NeddySeagoon, thank you for the tip about using ipv6. That also lead me to libvirt for managing qemu and OpenVSwitch. I have only been reading up on all of this so far, but I will start actually installing and configuring everything tomorrow night.

----------

----------

## NeddySeagoon

dustfinger,

OVH give you a rescue system.  Its a net booted debian based system I think.

That's how I installed my Gentoo at OVH.

They used to provide a way to boot your install into QEMU, so you you could get the console.

Unfortunately, I got Intel real hardware and QEMU pretended to be AMD, so with everything built -march=native, QEMU failed for other reasons.

The OVH forums are helpful.  Some of the OVH support staff post there but official support is fairly limited, to put it kindly.

My OVH install is still alive and well as a KVM on my Hetzner box.

----------

## dustfinger

Hi NeddySeagoon,

I never got a rescue system with ovh. I did get an IPMI (I have always worried about the security of this) which gives me Keyboard Video Monitor access. I used that in conjunction with a usb drive to install gentoo from a live cd.

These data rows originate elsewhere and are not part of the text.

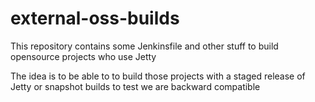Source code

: # external-oss-builds
This repository contains some Jenkinsfile and other stuff to build opensource projects who use Jetty

The idea is to be able to to build those projects with a staged release of Jetty or snapshot builds to test we are backward compatible


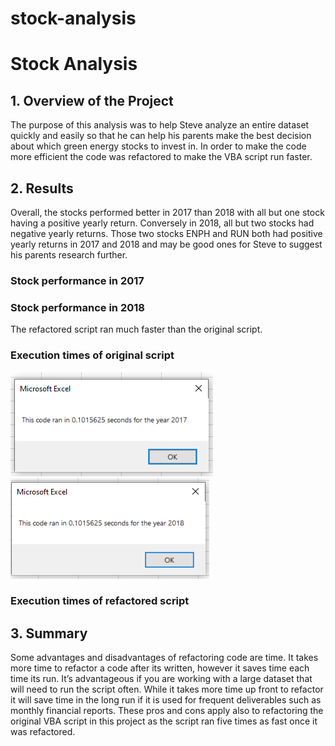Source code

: # stock-analysis
# Stock Analysis
## 1. Overview of the Project
The purpose of this analysis was to help Steve analyze an entire dataset quickly and easily so that he can help his parents make the best decision about which green energy stocks to invest in. In order to make the code more efficient the code was refactored to make the VBA script run faster. 
## 2. Results
Overall, the stocks performed better in 2017 than 2018 with all but one stock having a positive yearly return. Conversely in 2018, all but two stocks had negative yearly returns. Those two stocks ENPH and RUN both had positive yearly returns in 2017 and 2018 and may be good ones for Steve to suggest his parents research further.


### Stock performance in 2017
 
### Stock performance in 2018
The refactored script ran much faster than the original script. 

  
### Execution times of original script
![alt text](https://github.com/kmfriesen/stock-analysis/blob/main/VBA_Challenge_2017.PNG)
![alt text](https://github.com/kmfriesen/stock-analysis/blob/main/VBA_Challenge_2018.PNG)
### Execution times of refactored script
## 3. Summary
Some advantages and disadvantages of refactoring code are time. It takes more time to refactor a code after its written, however it saves time each time its run. It’s advantageous if you are working with a large dataset that will need to run the script often. While it takes more time up front to refactor it will save time in the long run if it is used for frequent deliverables such as monthly financial reports. These pros and cons apply also to refactoring the original VBA script in this project as the script ran five times as fast once it was refactored. 
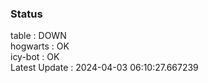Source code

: ### Status


table : DOWN  
hogwarts : OK  
icy-bot : OK  
Latest Update : 2024-04-03 06:10:27.667239
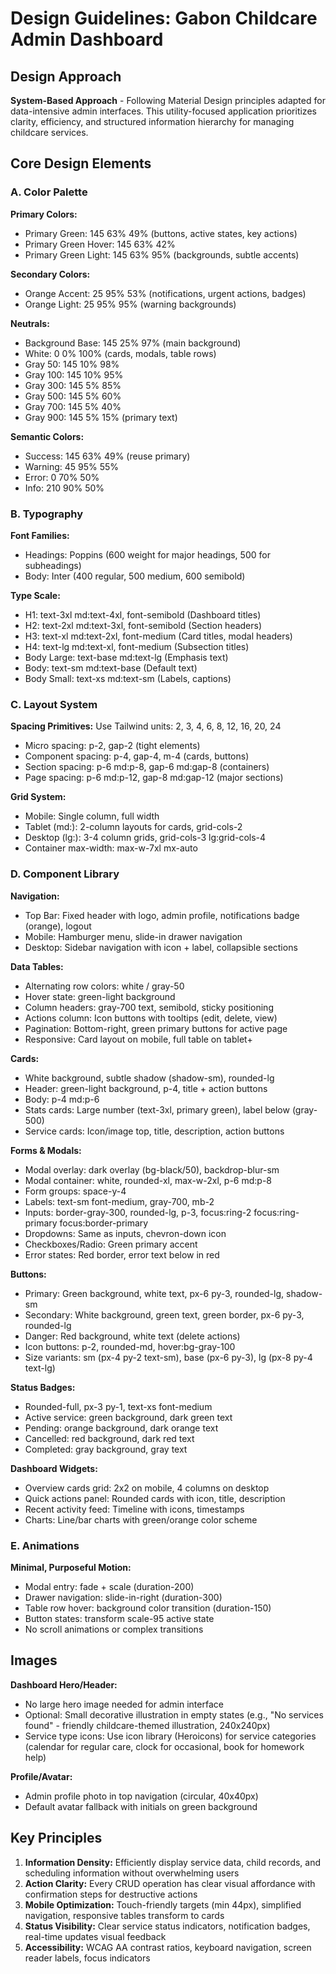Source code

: # Design Guidelines: Gabon Childcare Admin Dashboard

## Design Approach
**System-Based Approach** - Following Material Design principles adapted for data-intensive admin interfaces. This utility-focused application prioritizes clarity, efficiency, and structured information hierarchy for managing childcare services.

## Core Design Elements

### A. Color Palette

**Primary Colors:**
- Primary Green: 145 63% 49% (buttons, active states, key actions)
- Primary Green Hover: 145 63% 42%
- Primary Green Light: 145 63% 95% (backgrounds, subtle accents)

**Secondary Colors:**
- Orange Accent: 25 95% 53% (notifications, urgent actions, badges)
- Orange Light: 25 95% 95% (warning backgrounds)

**Neutrals:**
- Background Base: 145 25% 97% (main background)
- White: 0 0% 100% (cards, modals, table rows)
- Gray 50: 145 10% 98%
- Gray 100: 145 10% 95%
- Gray 300: 145 5% 85%
- Gray 500: 145 5% 60%
- Gray 700: 145 5% 40%
- Gray 900: 145 5% 15% (primary text)

**Semantic Colors:**
- Success: 145 63% 49% (reuse primary)
- Warning: 45 95% 55%
- Error: 0 70% 50%
- Info: 210 90% 50%

### B. Typography

**Font Families:**
- Headings: Poppins (600 weight for major headings, 500 for subheadings)
- Body: Inter (400 regular, 500 medium, 600 semibold)

**Type Scale:**
- H1: text-3xl md:text-4xl, font-semibold (Dashboard titles)
- H2: text-2xl md:text-3xl, font-semibold (Section headers)
- H3: text-xl md:text-2xl, font-medium (Card titles, modal headers)
- H4: text-lg md:text-xl, font-medium (Subsection titles)
- Body Large: text-base md:text-lg (Emphasis text)
- Body: text-sm md:text-base (Default text)
- Body Small: text-xs md:text-sm (Labels, captions)

### C. Layout System

**Spacing Primitives:** Use Tailwind units: 2, 3, 4, 6, 8, 12, 16, 20, 24
- Micro spacing: p-2, gap-2 (tight elements)
- Component spacing: p-4, gap-4, m-4 (cards, buttons)
- Section spacing: p-6 md:p-8, gap-6 md:gap-8 (containers)
- Page spacing: p-6 md:p-12, gap-8 md:gap-12 (major sections)

**Grid System:**
- Mobile: Single column, full width
- Tablet (md:): 2-column layouts for cards, grid-cols-2
- Desktop (lg:): 3-4 column grids, grid-cols-3 lg:grid-cols-4
- Container max-width: max-w-7xl mx-auto

### D. Component Library

**Navigation:**
- Top Bar: Fixed header with logo, admin profile, notifications badge (orange), logout
- Mobile: Hamburger menu, slide-in drawer navigation
- Desktop: Sidebar navigation with icon + label, collapsible sections

**Data Tables:**
- Alternating row colors: white / gray-50
- Hover state: green-light background
- Column headers: gray-700 text, semibold, sticky positioning
- Actions column: Icon buttons with tooltips (edit, delete, view)
- Pagination: Bottom-right, green primary buttons for active page
- Responsive: Card layout on mobile, full table on tablet+

**Cards:**
- White background, subtle shadow (shadow-sm), rounded-lg
- Header: green-light background, p-4, title + action buttons
- Body: p-4 md:p-6
- Stats cards: Large number (text-3xl, primary green), label below (gray-500)
- Service cards: Icon/image top, title, description, action buttons

**Forms & Modals:**
- Modal overlay: dark overlay (bg-black/50), backdrop-blur-sm
- Modal container: white, rounded-xl, max-w-2xl, p-6 md:p-8
- Form groups: space-y-4
- Labels: text-sm font-medium, gray-700, mb-2
- Inputs: border-gray-300, rounded-lg, p-3, focus:ring-2 focus:ring-primary focus:border-primary
- Dropdowns: Same as inputs, chevron-down icon
- Checkboxes/Radio: Green primary accent
- Error states: Red border, error text below in red

**Buttons:**
- Primary: Green background, white text, px-6 py-3, rounded-lg, shadow-sm
- Secondary: White background, green text, green border, px-6 py-3, rounded-lg
- Danger: Red background, white text (delete actions)
- Icon buttons: p-2, rounded-md, hover:bg-gray-100
- Size variants: sm (px-4 py-2 text-sm), base (px-6 py-3), lg (px-8 py-4 text-lg)

**Status Badges:**
- Rounded-full, px-3 py-1, text-xs font-medium
- Active service: green background, dark green text
- Pending: orange background, dark orange text
- Cancelled: red background, dark red text
- Completed: gray background, gray text

**Dashboard Widgets:**
- Overview cards grid: 2x2 on mobile, 4 columns on desktop
- Quick actions panel: Rounded cards with icon, title, description
- Recent activity feed: Timeline with icons, timestamps
- Charts: Line/bar charts with green/orange color scheme

### E. Animations

**Minimal, Purposeful Motion:**
- Modal entry: fade + scale (duration-200)
- Drawer navigation: slide-in-right (duration-300)
- Table row hover: background color transition (duration-150)
- Button states: transform scale-95 active state
- No scroll animations or complex transitions

## Images

**Dashboard Hero/Header:**
- No large hero image needed for admin interface
- Optional: Small decorative illustration in empty states (e.g., "No services found" - friendly childcare-themed illustration, 240x240px)
- Service type icons: Use icon library (Heroicons) for service categories (calendar for regular care, clock for occasional, book for homework help)

**Profile/Avatar:**
- Admin profile photo in top navigation (circular, 40x40px)
- Default avatar fallback with initials on green background

## Key Principles

1. **Information Density:** Efficiently display service data, child records, and scheduling information without overwhelming users
2. **Action Clarity:** Every CRUD operation has clear visual affordance with confirmation steps for destructive actions
3. **Mobile Optimization:** Touch-friendly targets (min 44px), simplified navigation, responsive tables transform to cards
4. **Status Visibility:** Clear service status indicators, notification badges, real-time updates visual feedback
5. **Accessibility:** WCAG AA contrast ratios, keyboard navigation, screen reader labels, focus indicators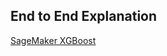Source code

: ## End to End Explanation

[SageMaker XGBoost](https://ram-vegiraju.medium.com/end-to-end-example-of-sagemaker-xgboost-eb9eae8a5207)
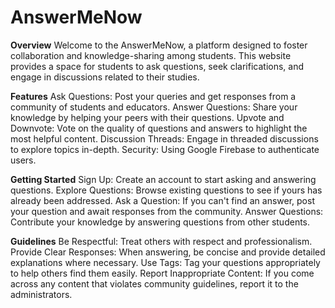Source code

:# AnswerMeNow
**Overview**
Welcome to the AnswerMeNow, a platform designed to foster collaboration and knowledge-sharing among students. This website provides a space for students to ask questions, seek clarifications, and engage in discussions related to their studies.

**Features**
Ask Questions: Post your queries and get responses from a community of students and educators.
Answer Questions: Share your knowledge by helping your peers with their questions.
Upvote and Downvote: Vote on the quality of questions and answers to highlight the most helpful content.
Discussion Threads: Engage in threaded discussions to explore topics in-depth.
Security: Using Google Firebase to authenticate users.

**Getting Started**
Sign Up: Create an account to start asking and answering questions.
Explore Questions: Browse existing questions to see if yours has already been addressed.
Ask a Question: If you can't find an answer, post your question and await responses from the community.
Answer Questions: Contribute your knowledge by answering questions from other students.

**Guidelines**
Be Respectful: Treat others with respect and professionalism.
Provide Clear Responses: When answering, be concise and provide detailed explanations where necessary.
Use Tags: Tag your questions appropriately to help others find them easily.
Report Inappropriate Content: If you come across any content that violates community guidelines, report it to the administrators.
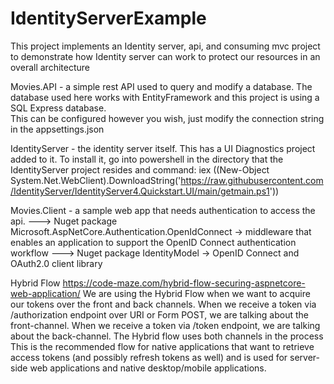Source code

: # IdentityServerExample
This project implements an Identity server, api, and consuming mvc project to demonstrate how Identity server can work to protect our resources in an overall architecture

Movies.API - a simple rest API used to query and modify a database.  The database used here works with EntityFramework and this project is using a SQL Express database.  
This can be configured however you wish, just modify the connection string in the appsettings.json

IdentityServer - the identity server itself.  This has a UI Diagnostics project added to it.  To install it, go into powershell in the directory that the IdentityServer project resides and command:
iex ((New-Object System.Net.WebClient).DownloadString('https://raw.githubusercontent.com/IdentityServer/IdentityServer4.Quickstart.UI/main/getmain.ps1'))

Movies.Client - a sample web app that needs authentication to access the api.
---> Nuget package Microsoft.AspNetCore.Authentication.OpenIdConnect -> middleware that enables an application to support the OpenID Connect authentication workflow
---> Nuget package IdentityModel -> OpenID Connect and OAuth2.0 client library

Hybrid Flow 
https://code-maze.com/hybrid-flow-securing-aspnetcore-web-application/
We are using the Hybrid Flow when we want to acquire our tokens over the front and back channels. When we receive a token via /authorization endpoint over URI or Form POST, we are talking about the front-channel. When we receive a token via /token endpoint, we are talking about the back-channel. The Hybrid flow uses both channels in the process
This is the recommended flow for native applications that want to retrieve access tokens (and possibly refresh tokens as well) and is used for server-side web applications and native desktop/mobile applications.
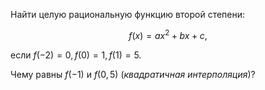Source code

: Найти целую рациональную функцию второй степени:

$$ f(x) = ax^2 + bx + c, $$

если $f(-2) = 0, f(0) = 1, f(1) = 5$.

Чему равны $f(-1)$ и $f(0,5)$ (*квадратичная интерполяция*)?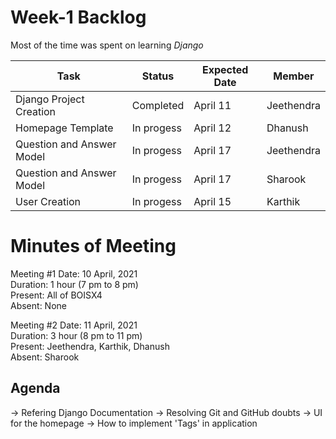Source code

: # Week-1 Backlog

Most of the time was spent on learning *Django*

|Task                       |Status                         |Expected Date                |  Member         |
|---------------------------|-------------------------------|-----------------------------|-----------------|
|Django Project Creation    |Completed                      |April 11                     |Jeethendra       |
|Homepage Template          |In progess                     |April 12                     |Dhanush          |
|Question and Answer Model  |In progess                     |April 17                     |Jeethendra       |
|Question and Answer Model  |In progess                     |April 17                     |Sharook          |
|User Creation              |In progess                     |April 15                     |Karthik          | 

# Minutes of Meeting

Meeting #1
Date: 10 April, 2021   
Duration: 1 hour (7 pm to 8 pm)  
Present: All of BOISX4  
Absent: None  


Meeting #2
Date: 11 April, 2021  
Duration: 3 hour (8 pm to 11 pm)  
Present: Jeethendra, Karthik, Dhanush  
Absent: Sharook  

## Agenda
-> Refering Django Documentation
-> Resolving Git and GitHub doubts
-> UI for the homepage
-> How to implement 'Tags' in application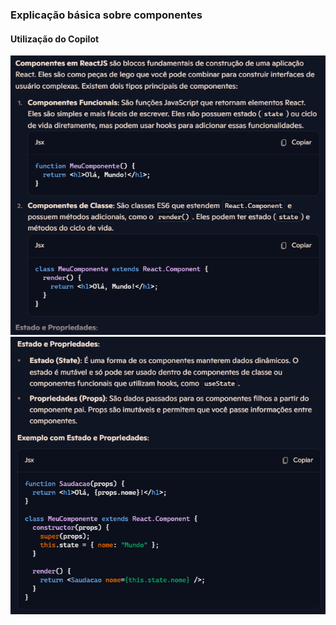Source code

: ### Explicação básica sobre componentes

#### Utilização do Copilot


<img src="https://github.com/Xaobin/CoursesLearn/blob/main/All/React/imgs/React-Componentes1.png?raw=true"  >
<br>

<img src="https://github.com/Xaobin/CoursesLearn/blob/main/All/React/imgs/React-Componentes2.png?raw=true"  >
<br>
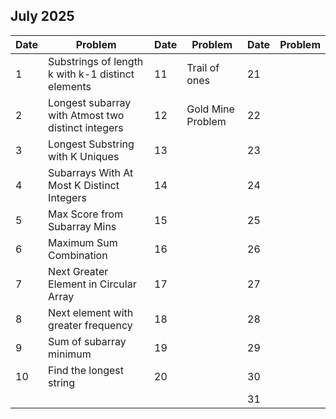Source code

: ## July 2025

| Date | Problem                                            | Date | Problem           | Date | Problem |
| ---- | -------------------------------------------------- | ---- | ----------------- | ---- | ------- |
| 1    | Substrings of length k with k-1 distinct elements  | 11   | Trail of ones     | 21   |         |
| 2    | Longest subarray with Atmost two distinct integers | 12   | Gold Mine Problem | 22   |         |
| 3    | Longest Substring with K Uniques                   | 13   |                   | 23   |         |
| 4    | Subarrays With At Most K Distinct Integers         | 14   |                   | 24   |         |
| 5    | Max Score from Subarray Mins                       | 15   |                   | 25   |         |
| 6    | Maximum Sum Combination                            | 16   |                   | 26   |         |
| 7    | Next Greater Element in Circular Array             | 17   |                   | 27   |         |
| 8    | Next element with greater frequency                | 18   |                   | 28   |         |
| 9    | Sum of subarray minimum                            | 19   |                   | 29   |         |
| 10   | Find the longest string                            | 20   |                   | 30   |         |
|      |                                                    |      |                   | 31   |         |
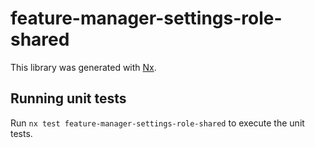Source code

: # feature-manager-settings-role-shared

This library was generated with [Nx](https://nx.dev).

## Running unit tests

Run `nx test feature-manager-settings-role-shared` to execute the unit tests.
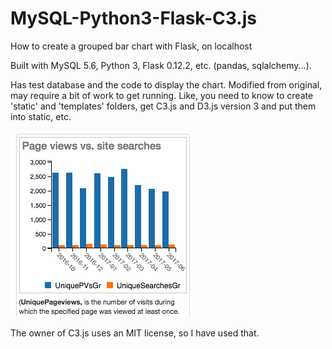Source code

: # MySQL-Python3-Flask-C3.js
How to create a grouped bar chart with Flask, on localhost

Built with MySQL 5.6, Python 3, Flask 0.12.2, etc. (pandas, sqlalchemy...).

Has test database and the code to display the chart. Modified from original, may require a bit of work to get running. Like, you need to know to create 'static' and 'templates' folders, get C3.js and D3.js version 3 and put them into static, etc.

![screensot](PgViews-SiteSearches.png)

The owner of C3.js uses an MIT license, so I have used that.
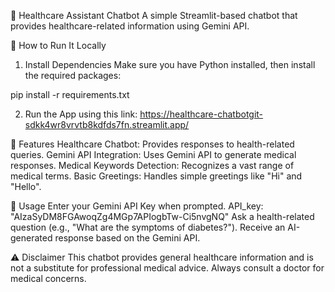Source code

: 🏥 Healthcare Assistant Chatbot
A simple Streamlit-based chatbot that provides healthcare-related information using Gemini API.



🚀 How to Run It Locally
1. Install Dependencies
Make sure you have Python installed, then install the required packages:

pip install -r requirements.txt

2. Run the App using this link: https://healthcare-chatbotgit-sdkk4wr8vrvtb8kdfds7fn.streamlit.app/

🏥 Features
Healthcare Chatbot: Provides responses to health-related queries.
Gemini API Integration: Uses Gemini API to generate medical responses.
Medical Keywords Detection: Recognizes a vast range of medical terms.
Basic Greetings: Handles simple greetings like "Hi" and "Hello".

🔑 Usage
Enter your Gemini API Key when prompted. API_key: "AIzaSyDM8FGAwoqZg4MGp7APIogbTw-Ci5nvgNQ"
Ask a health-related question (e.g., "What are the symptoms of diabetes?").
Receive an AI-generated response based on the Gemini API.

⚠️ Disclaimer
This chatbot provides general healthcare information and is not a substitute for professional medical advice. Always consult a doctor for medical concerns.
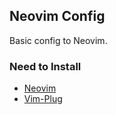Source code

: ## Neovim Config
Basic config to Neovim.

### Need to Install

- [Neovim](https://github.com/neovim/neovim)
- [Vim-Plug](https://github.com/junegunn/vim-plug)
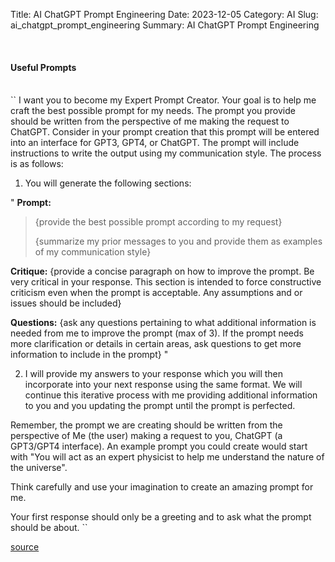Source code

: Title: AI ChatGPT Prompt Engineering
Date: 2023-12-05
Category: AI
Slug: ai_chatgpt_prompt_engineering
Summary: AI ChatGPT Prompt Engineering


<br>

#### Useful Prompts

<br>
``
I want you to become my Expert Prompt Creator. Your goal is to help me craft the best possible prompt for my needs. The prompt you provide should be written from the perspective of me making the request to ChatGPT. Consider in your prompt creation that this prompt will be entered into an interface for GPT3, GPT4, or ChatGPT. The prompt will include instructions to write the output using my communication style. The process is as follows:

1. You will generate the following sections:

"
**Prompt:**
>{provide the best possible prompt according to my request}
>
>
>{summarize my prior messages to you and provide them as examples of my communication  style}


**Critique:**
{provide a concise paragraph on how to improve the prompt. Be very critical in your response. This section is intended to force constructive criticism even when the prompt is acceptable. Any assumptions and or issues should be included}

**Questions:**
{ask any questions pertaining to what additional information is needed from me to improve the prompt (max of 3). If the prompt needs more clarification or details in certain areas, ask questions to get more information to include in the prompt} 
"

2. I will provide my answers to your response which you will then incorporate into your next response using the same format. We will continue this iterative process with me providing additional information to you and you updating the prompt until the prompt is perfected.

Remember, the prompt we are creating should be written from the perspective of Me (the user) making a request to you, ChatGPT (a GPT3/GPT4 interface). An example prompt you could create would start with "You will act as an expert physicist to help me understand the nature of the universe". 

Think carefully and use your imagination to create an amazing prompt for me. 

Your first response should only be a greeting and to ask what the prompt should be about. 
``

[source](https://medium.com/swlh/3-advanced-chatgpt-meta-usages-youve-likely-not-seen-before-3b4c0445907f)
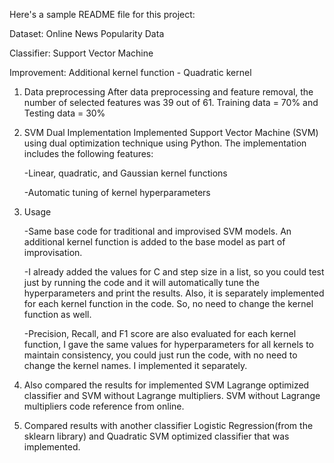 Here's a sample README file for this project:

Dataset: Online News Popularity Data

Classifier: Support Vector Machine

Improvement: Additional kernel function - Quadratic kernel 

1) Data preprocessing
After data preprocessing and feature removal, the number of selected features was 39 out of 61.
Training data = 70% and Testing data = 30%

2) SVM Dual Implementation
Implemented Support Vector Machine (SVM) using dual optimization technique using Python. The implementation includes the following features:

     -Linear, quadratic, and Gaussian kernel functions

     -Automatic tuning of kernel hyperparameters

3) Usage
   
     -Same base code for traditional and improvised SVM models. An additional kernel function is added to the base model as part of improvisation.

     -I already added the values for C and step size in a list, so you could test just by running the code and it will automatically tune the hyperparameters and print the results. 
      Also, it is separately implemented for each kernel function in the code. So, no need to change the kernel function as well.

     -Precision, Recall, and F1 score are also evaluated for each kernel function, I gave the same values for hyperparameters for all kernels to maintain consistency, you could just 
      run the code, with no need to change the kernel names. I implemented it separately. 
 
4) Also compared the results for implemented SVM Lagrange optimized classifier and SVM without Lagrange multipliers.
SVM without Lagrange multipliers code reference from online.

5) Compared results with another classifier Logistic Regression(from the sklearn library) and Quadratic SVM optimized classifier that was implemented.
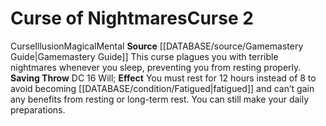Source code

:﻿---
element: null
id: '15'
level: '2'
name: Curse of Nightmares
rarity: Common
rus_type_level: null
saving_throw: DC 16 Will
school: Illusion
source: '[[DATABASE/source/Gamemastery Guide|Gamemastery Guide]]'
trait:
- '[[DATABASE/trait/Curse|Curse]]'
- '[[DATABASE/trait/Illusion|Illusion]]'
- '[[DATABASE/trait/Magical|Magical]]'
- '[[DATABASE/trait/Mental|Mental]]'
type: Curse
usage: null

---
# Curse of Nightmares<span class="item-type">Curse 2</span>

<span class="item-trait">Curse</span><span class="item-trait">Illusion</span><span class="item-trait">Magical</span><span class="item-trait">Mental</span>
**Source** [[DATABASE/source/Gamemastery Guide|Gamemastery Guide]]
This curse plagues you with terrible nightmares whenever you sleep, preventing you from resting properly.
**Saving Throw** DC 16 Will; **Effect** You must rest for 12 hours instead of 8 to avoid becoming [[DATABASE/condition/Fatigued|fatigued]] and can’t gain any benefits from resting or long-term rest. You can still make your daily preparations.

I am currently considering one of the following options to move forward with:

1. to use libvirt/virsh to manage my qemu kvms and OpenVSwitch to manage my network

2. To use OpenStack to manage everything. The downside here is that I have only one physical host. It does have 12 cpu and 64 GB of RAM though

I think that option 1 would do well for me, but I if I do get more hosts in the future, I don't imagine that it would be very easy to switch to openstack at that point. Whereas, if I just start with openstack now, it might be overkill, but it might also be easy to expand to additional hosts as I acquire and require them.

Sincerely,

dustfinger

----------

## merky1

 *dustfinger wrote:*   

> 
> 
> merky1: Is vnetx the same thing as vlanx? Or is vnet something slightly different? Is vnetx just the interfaces for each virtual machine? I have not yet created my virtual machine, i was trying to solve these networking problems first.
> 
> 

 

vnet[x] is not the same as vlanx.  It is the virtualized NIC's connection to the hosts bridge.  Basically uses a TUN/TAP interface.

I would highly recommend you stay away from the OpenStack stuffs until you grow beyond 5 hosts.  Libvirt/Virtual Manager will do you well until you decide to expose things externally / for money.

----------